• TASK REQUIREMENTS: Exactly the lines from the one with "re-run subset --- three" to the end of the listing must be repeated, both ends included, with nothing added.

• SUPPLIED INFORMATION:
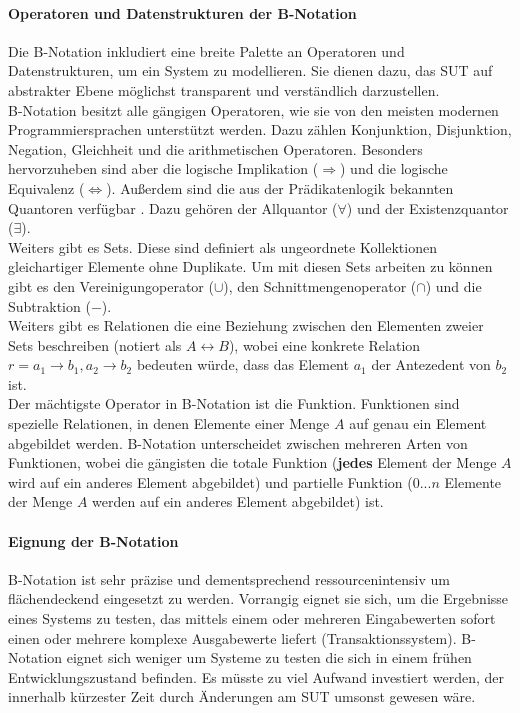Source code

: \paragraph{Operatoren und Datenstrukturen der B-Notation}
Die B-Notation inkludiert eine breite Palette an Operatoren und Datenstrukturen, um ein System zu modellieren. Sie dienen dazu, das \gls{SUT} auf abstrakter Ebene möglichst transparent und verständlich darzustellen.\\
B-Notation besitzt alle gängigen Operatoren, wie sie von den meisten modernen Programmiersprachen unterstützt werden. Dazu zählen Konjunktion, Disjunktion, Negation, Gleichheit und die arithmetischen Operatoren. Besonders hervorzuheben sind aber die logische Implikation ($\Rightarrow$) und die logische Equivalenz ($\Leftrightarrow$). Außerdem sind die aus der Prädikatenlogik bekannten Quantoren verfügbar \cite{teschl_mathematik_2013}. Dazu gehören der Allquantor ($\forall$) und der Existenzquantor ($\exists$).\\
Weiters gibt es Sets. Diese sind definiert als ungeordnete Kollektionen gleichartiger Elemente ohne Duplikate. Um mit diesen Sets arbeiten zu können gibt es den Vereinigungoperator ($\cup$), den Schnittmengenoperator ($\cap$) und die Subtraktion ($-$).\\
Weiters gibt es Relationen die eine Beziehung zwischen den Elementen zweier Sets beschreiben (notiert als $A \leftrightarrow B$), wobei eine konkrete Relation $r = {a_1 \rightarrow b_1, a_2 \rightarrow b_2} $ bedeuten würde, dass das Element $a_1$ der Antezedent von $b_2$ ist.\\
Der mächtigste Operator in B-Notation ist die Funktion. Funktionen sind spezielle Relationen, in denen Elemente einer Menge $A$ auf genau ein Element abgebildet werden. B-Notation unterscheidet zwischen mehreren Arten von Funktionen, wobei die gängisten die totale Funktion (\textbf{jedes} Element der Menge $A$ wird auf ein anderes Element abgebildet) und partielle Funktion ($0...n$ Elemente der Menge $A$ werden auf ein anderes Element abgebildet) ist. 

\paragraph{Eignung der B-Notation}
B-Notation ist sehr präzise und dementsprechend ressourcenintensiv um flächendeckend eingesetzt zu werden. Vorrangig eignet sie sich, um die Ergebnisse eines Systems zu testen, das mittels einem oder mehreren Eingabewerten sofort einen oder mehrere komplexe Ausgabewerte liefert (Transaktionssystem). B-Notation eignet sich weniger um Systeme zu testen die sich in einem frühen Entwicklungszustand befinden. Es müsste zu viel Aufwand investiert werden, der innerhalb kürzester Zeit durch Änderungen am \Gls{SUT} umsonst gewesen wäre.

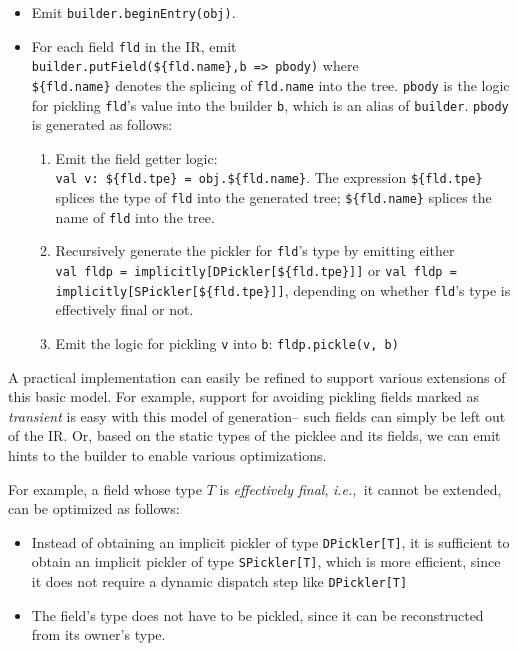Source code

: \documentclass[preprint,10pt]{sigplanconf}
\theoremstyle{definition}
\theoremstyle{definition}
\newcommand{\ie}{{\em i.e.,~}}
\newcommand{\term}[1]{\mbox{\texttt{#1}}}
\begin{document}
\begin{itemize}

\item Emit \verb|builder.beginEntry(obj)|.

\item For each field \term{fld} in the IR, emit \\\verb|builder.putField(${fld.name},b => pbody)|
where \\\verb|${fld.name}| denotes the splicing of \term{fld.name}
into the tree. \term{pbody} is the logic for pickling \term{fld}'s value into
the builder \term{b}, which is an alias of \term{builder}. \term{pbody} is generated
as follows:
  \begin{enumerate}

  \item Emit the field getter logic:
  \\\verb|val v: ${fld.tpe} = obj.${fld.name}|. The
  expression \verb|${fld.tpe}| splices the type of \term{fld} into the generated
  tree; \verb|${fld.name}| splices the name of \term{fld} into the tree.

  \item Recursively generate the pickler for \term{fld}'s type by emitting either
  \\\verb|val fldp = implicitly[DPickler[${fld.tpe}]]| or \verb|val fldp = implicitly[SPickler[${fld.tpe}]]|,
  depending on whether \term{fld}'s type is effectively final or not.

  \item Emit the logic for pickling \term{v} into \term{b}: \verb|fldp.pickle(v, b)|
  \end{enumerate}
\end{itemize}

A practical implementation can easily be refined to support various extensions
of this basic model. For example, support for avoiding pickling fields marked
as {\em transient} is easy with this model of generation-- such fields can
simply be left out of the IR. Or, based on the static types of the picklee and
its fields, we can emit hints to the builder to enable various optimizations.

For example, a field whose type $T$ is {\em effectively final}, \ie it cannot
be extended, can be optimized as follows:

\begin{itemize}
\item Instead of obtaining an implicit pickler of type \term{DPickler[T]}, it is
sufficient to obtain an implicit pickler of type \term{SPickler[T]}, which is
more efficient, since it does not require a dynamic dispatch step like
\term{DPickler[T]}

\item The field's type does not have to be pickled, since it can be reconstructed
from its owner's type.
\end{itemize}
\end{document}
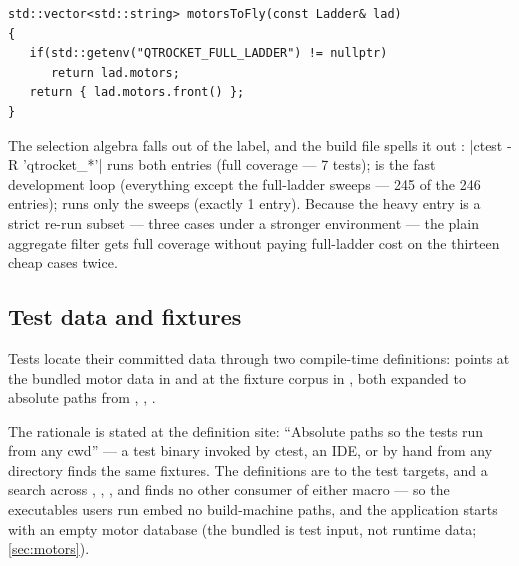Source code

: \begin{listing}[htbp]
\begin{verbatim}
std::vector<std::string> motorsToFly(const Ladder& lad)
{
   if(std::getenv("QTROCKET_FULL_LADDER") != nullptr)
      return lad.motors;
   return { lad.motors.front() };
}
\end{verbatim}
\caption{The entire light/heavy switch . The
build's heavy ctest entry sets the environment variable; the code reads only its
presence.}\label{lst:testing-ladder}
\end{listing}

The selection algebra falls out of the label, and the build file spells it out
: \cppinline|ctest -R 'qtrocket_*'| runs both entries
(full coverage --- 7 tests);  is the fast development loop
(everything except the full-ladder sweeps --- 245 of the 246 entries);  runs only the sweeps (exactly 1 entry). Because the heavy entry is a strict
re-run subset --- three cases under a stronger environment --- the plain aggregate
filter gets full coverage without paying full-ladder cost on the thirteen cheap cases
twice.

\subsection{Test data and fixtures}\label{sec:testing-data}

Tests locate their committed data through two compile-time definitions:
 points at the bundled motor data in  and
 at the fixture corpus in , both
expanded to absolute paths from 
, ,
.

\begin{designrule}
The rationale is stated at the definition site: ``Absolute paths so the tests run from
any cwd''  --- a test binary invoked by ctest, an IDE, or
by hand from any directory finds the same fixtures. The definitions are 
to the test targets, and a search across , , , and
 finds no other consumer of either macro --- so the executables users run
embed no build-machine paths, and the application starts with an empty motor database
(the bundled  is test input, not runtime data;
\cref{sec:motors}).
\end{designrule}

• OUTPUT FOR THIS TASK:
re-run subset --- three cases under a stronger environment --- the plain aggregate
filter gets full coverage without paying full-ladder cost on the thirteen cheap cases
twice.

\subsection{Test data and fixtures}\label{sec:testing-data}

Tests locate their committed data through two compile-time definitions:
 points at the bundled motor data in  and
 at the fixture corpus in , both
expanded to absolute paths from 
, ,
.

\begin{designrule}
The rationale is stated at the definition site: ``Absolute paths so the tests run from
any cwd''  --- a test binary invoked by ctest, an IDE, or
by hand from any directory finds the same fixtures. The definitions are 
to the test targets, and a search across , , , and
 finds no other consumer of either macro --- so the executables users run
embed no build-machine paths, and the application starts with an empty motor database
(the bundled  is test input, not runtime data;
\cref{sec:motors}).
\end{designrule}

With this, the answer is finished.